Chronic cystitis occurs when acute cystitis is improperly treated, and the entire wall of the bladder is involved in the process. The main manifestations of chronic cystitis are the same as those of acute cystitis but are less pronounced.
Chronic cystitis proceeds either in the form of a continuous process with constant more or less pronounced signs of the disease or has a recurrent course when exacerbations of the disease alternate with light intervals.
Diagnosis of cystitis
The diagnosis of cystitis is made based on a doctor's examination and laboratory data (a large number of leukocytes in the urine). In the presence of a chronic process, cystoscopy is performed (in acute cystitis, it is contraindicated) - a study of the internal state of the bladder using special equipment.

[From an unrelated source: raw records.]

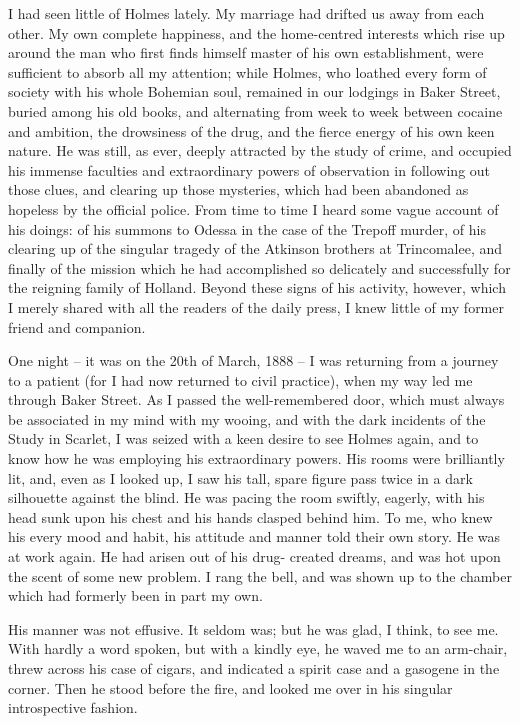 I had seen little of Holmes lately. My marriage had drifted
us away from each other. My own complete happiness, and
the home-centred interests which rise up around the man who
first finds himself master of his own establishment, were
sufficient to absorb all my attention; while Holmes, who loathed
every form of society with his whole Bohemian soul, remained
in our lodgings in Baker Street, buried among his old books,
and alternating from week to week between cocaine and ambition,
the drowsiness of the drug, and the fierce energy of
his own keen nature. He was still, as ever, deeply attracted
by the study of crime, and occupied his immense faculties
and extraordinary powers of observation in following out
those clues, and clearing up those mysteries, which had been
abandoned as hopeless by the official police. From time to
time I heard some vague account of his doings: of his summons
to Odessa in the case of the Trepoff murder, of his
clearing up of the singular tragedy of the Atkinson brothers
at Trincomalee, and finally of the mission which he had accomplished
so delicately and successfully for the reigning
family of Holland. Beyond these signs of his activity, however,
which I merely shared with all the readers of the daily
press, I knew little of my former friend and companion.

One night -- it was on the 20th of March, 1888 -- I was returning
from a journey to a patient (for I had now returned to
civil practice), when my way led me through Baker Street.
As I passed the well-remembered door, which must always be
associated in my mind with my wooing, and with the dark
incidents of the Study in Scarlet, I was seized with a keen
desire to see Holmes again, and to know how he was employing
his extraordinary powers. His rooms were brilliantly lit,
and, even as I looked up, I saw his tall, spare figure pass
twice in a dark silhouette against the blind. He was pacing
the room swiftly, eagerly, with his head sunk upon his chest
and his hands clasped behind him. To me, who knew his
every mood and habit, his attitude and manner told their own
story. He was at work again. He had arisen out of his drug-%
created dreams, and was hot upon the scent of some new
problem. I rang the bell, and was shown up to the chamber
which had formerly been in part my own.

His manner was not effusive. It seldom was; but he was
glad, I think, to see me. With hardly a word spoken, but
with a kindly eye, he waved me to an arm-chair, threw across
his case of cigars, and indicated a spirit case and a gasogene
in the corner. Then he stood before the fire, and looked me
over in his singular introspective fashion.

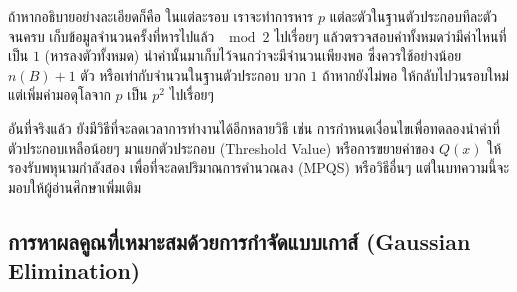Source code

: \documentclass[20pt,a4paper]{article}
\begin{document}
\vspace{4mm}

ถ้าหากอธิบายอย่างละเอียดก็คือ ในแต่ละรอบ เราจะทำการหาร $p$ แต่ละตัวในฐานตัวประกอบทีละตัวจนครบ เก็บข้อมูลจำนวนครั้งที่หารไปแล้ว $\mod 2$ ไปเรื่อยๆ แล้วตรวจสอบค่าทั้งหมดว่ามีค่าไหนที่เป็น $1$ (หารลงตัวทั้งหมด) นำค่านั้นมาเก็บไว้จนกว่าจะมีจำนวนเพียงพอ ซึ่งควรใช้อย่างน้อย $n(B) + 1$ ตัว หรือเท่ากับจำนวนในฐานตัวประกอบ บวก $1$ ถ้าหากยังไม่พอ ให้กลับไปวนรอบใหม่ แต่เพิ่มค่ามอดุโลจาก $p$ เป็น $p^2$ ไปเรื่อยๆ

อันที่จริงแล้ว ยังมีวิธีที่จะลดเวลาการทำงานได้อีกหลายวิธี เช่น การกำหนดเงื่อนไขเพื่อทดลองนำค่าที่ตัวประกอบเหลือน้อยๆ มาแยกตัวประกอบ (Threshold Value) หรือการขยายค่าของ $Q(x)$ ให้รองรับพหุนามกำลังสอง เพื่อที่จะลดปริมาณการคำนวณลง (MPQS) หรือวิธีอื่นๆ แต่ในบทความนี้จะมอบให้ผู้อ่านศึกษาเพิ่มเติม

\subsection{การหาผลคูณที่เหมาะสมด้วยการกำจัดแบบเกาส์ (Gaussian Elimination)}
\end{document}
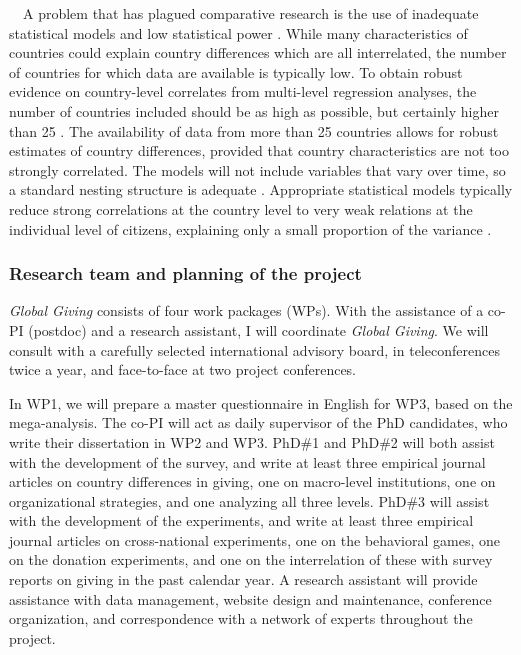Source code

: \documentclass[twocolumn, serif, rga, numeric]{jote-article}
\begin{document}
\ \ A problem that has plagued comparative research is the use of inadequate statistical models and low statistical power \cite{Bekkers2016}.
While many characteristics of countries could explain country differences which are all interrelated, the number of countries for which data are available is typically low. To obtain robust evidence on country-level correlates from multi-level regression analyses, the number of countries included should be as high as possible, but certainly higher than 25 \cite{Bryan2016}. The availability of data from more than 25 countries allows for robust estimates of country differences, provided that country characteristics are not too strongly correlated. The models will not include variables that vary over time, so a standard nesting structure is adequate \cite{Schmidt-Catran2016}.
Appropriate statistical models typically reduce strong correlations at the country level to very weak relations at the individual level of citizens, explaining only a small proportion of the variance \cite{CharitableGivingFoundation2010, Bekkers2016, Gesthuizen2008}.

 {}\subsubsection*{Research team and planning of the project} 

\emph{Global Giving} consists of four work packages (WPs). With the assistance of a co-PI (postdoc) and a research assistant, I will coordinate \emph{Global Giving}. We will consult with a carefully selected international advisory board, in teleconferences twice a year, and face-to-face at two project conferences.

In WP1, we will prepare a master questionnaire in English for WP3, based on the mega-analysis. The co-PI will act as daily supervisor of the PhD candidates, who write their dissertation in WP2 and WP3. PhD\#1 and PhD\#2 will both assist with the development of the survey, and write at least three empirical journal articles on country differences in giving, one on macro-level institutions, one on organizational strategies, and one analyzing all three levels. PhD\#3 will assist with the development of the experiments, and write at least three empirical journal articles on cross-national experiments, one on the behavioral games, one on the donation experiments, and one on the interrelation of these with survey reports on giving in the past calendar year. A research assistant will provide assistance with data management, website design and maintenance, conference organization, and correspondence with a network of experts throughout the project.
\end{document}
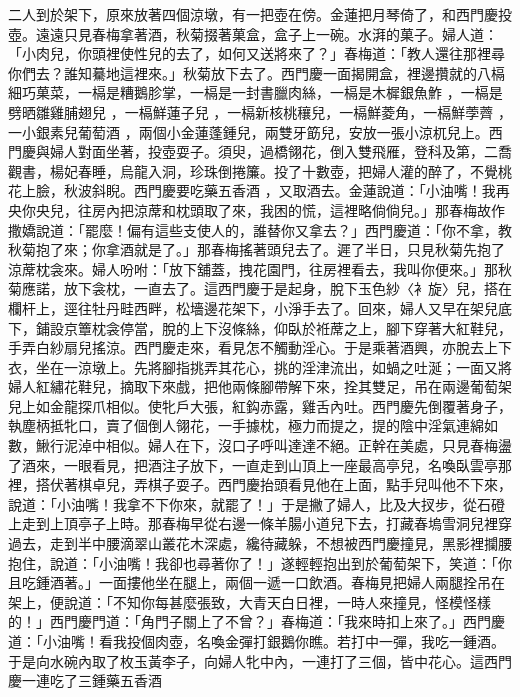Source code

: 二人到於架下，原來放著四個涼墩，有一把壺在傍。金蓮把月琴倚了，和西門慶投壺。遠遠只見春梅拿著酒，秋菊掇著菓盒，盒子上一碗。水湃的菓子。婦人道：「小肉兒，你頭裡使性兒的去了，如何又送將來了？」春梅道：「教人還往那裡尋你們去？誰知驀地這裡來。」秋菊放下去了。西門慶一面揭開盒，裡邊攢就的八槅細巧菓菜，一槅是糟鵝胗掌，一槅是一封書臘肉絲，一槅是木樨銀魚鮓 ，一槅是劈晒雛雞脯翅兒 ，一槅鮮蓮子兒 ，一槅新核桃穰兒，一槅鮮菱角，一槅鮮荸薺 ，一小銀素兒葡萄酒 ，兩個小金蓮蓬鍾兒，兩雙牙筯兒，安放一張小涼杌兒上。西門慶與婦人對面坐著，投壺耍子。須臾，過橋翎花，倒入雙飛雁，登科及第，二喬觀書，楊妃春睡，烏龍入洞，珍珠倒捲簾。投了十數壺，把婦人灌的醉了，不覺桃花上臉，秋波斜睨。西門慶要吃藥五香酒 ，又取酒去。金蓮說道：「小油嘴！我再央你央兒，往房內把涼蓆和枕頭取了來，我困的慌，這裡略倘倘兒。」那春梅故作撒嬌說道：「罷麼！偏有這些支使人的，誰替你又拿去？」西門慶道：「你不拿，教秋菊抱了來；你拿酒就是了。」那春梅搖著頭兒去了。遲了半日，只見秋菊先抱了涼蓆枕衾來。婦人吩咐：「放下舖蓋，拽花園門，往房裡看去，我叫你便來。」那秋菊應諾，放下衾枕，一直去了。這西門慶于是起身，脫下玉色紗〈衤旋〉兒，搭在欄杆上，逕往牡丹畦西畔，松墻邊花架下，小淨手去了。回來，婦人又早在架兒底下，鋪設京簟枕衾停當，脫的上下沒條絲，仰臥於袵蓆之上，腳下穿著大紅鞋兒，手弄白紗扇兒搖涼。西門慶走來，看見怎不觸動淫心。于是乘著酒興，亦脫去上下衣，坐在一涼墩上。先將腳指挑弄其花心，挑的淫津流出，如蝸之吐涎；一面又將婦人紅繡花鞋兒，摘取下來戲，把他兩條腳帶解下來，拴其雙足，吊在兩邊葡萄架兒上如金龍探爪相似。使牝戶大張，紅鈎赤露，雞舌內吐。西門慶先倒覆著身子，執塵柄抵牝口，賣了個倒人翎花，一手據枕，極力而提之，提的陰中淫氣連綿如數，鰍行泥淖中相似。婦人在下，沒口子呼叫達達不絕。正幹在美處，只見春梅盪了酒來，一眼看見，把酒注子放下，一直走到山頂上一座最高亭兒，名喚臥雲亭那裡，搭伏著棋卓兒，弄棋子耍子。西門慶抬頭看見他在上面，點手兒叫他不下來，說道：「小油嘴！我拿不下你來，就罷了！」于是撇了婦人，比及大扠步，從石磴上走到上頂亭子上時。那春梅早從右邊一條羊腸小道兒下去，打藏春塢雪洞兒裡穿過去，走到半中腰滴翠山叢花木深處，纔待藏躲，不想被西門慶撞見，黑影裡攔腰抱住，說道：「小油嘴！我卻也尋著你了！」遂輕輕抱出到於葡萄架下，笑道：「你且吃鍾酒著。」一面摟他坐在腿上，兩個一遞一口飲酒。春梅見把婦人兩腿拴吊在架上，便說道：「不知你每甚麼張致，大青天白日裡，一時人來撞見，怪模怪樣的！」西門慶門道：「角門子關上了不曾？」春梅道：「我來時扣上來了。」西門慶道：「小油嘴！看我投個肉壺，名喚金彈打銀鵝你瞧。若打中一彈，我吃一鍾酒。于是向水碗內取了枚玉黃李子，向婦人牝中內，一連打了三個，皆中花心。這西門慶一連吃了三鍾藥五香酒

According to the condition of the bladder wall, the degree of its damage is judged, tumors, stones, fistulas, bladder ulcers, signs of kidney and ureter disease are detected.
If necessary, other methods of urological examination are also used to verify cystitis.
Treatment of acute and chronic cystitis
In acute cystitis, patients need bed rest. An abundant drink and a diet except for spicy and salty foods, alcoholic beverages are prescribed.
In acute cystitis, it is useful to use a decoction of herbs (kidney tea, bearberry), which have a diuretic effect. To reduce pain in a patient with cystitis, use warm baths, heating pads. With pronounced pain, you can use drugs that relieve spasm of the muscles of the bladder (drotaverine, papaverine). In acute cystitis, antibacterial treatment is also used.
Treatment of chronic cystitis is aimed primarily at restoring normal urine flow (treatment of prostate adenoma, urethral narrowing, etc.). Be sure to identify and treat all foci of infection in the body (for example, chronic tonsillitis). Antibacterial treatment for chronic cystitis is carried out only after urine culture, identification of the causative agent of the infection, and its sensitivity to antibiotics.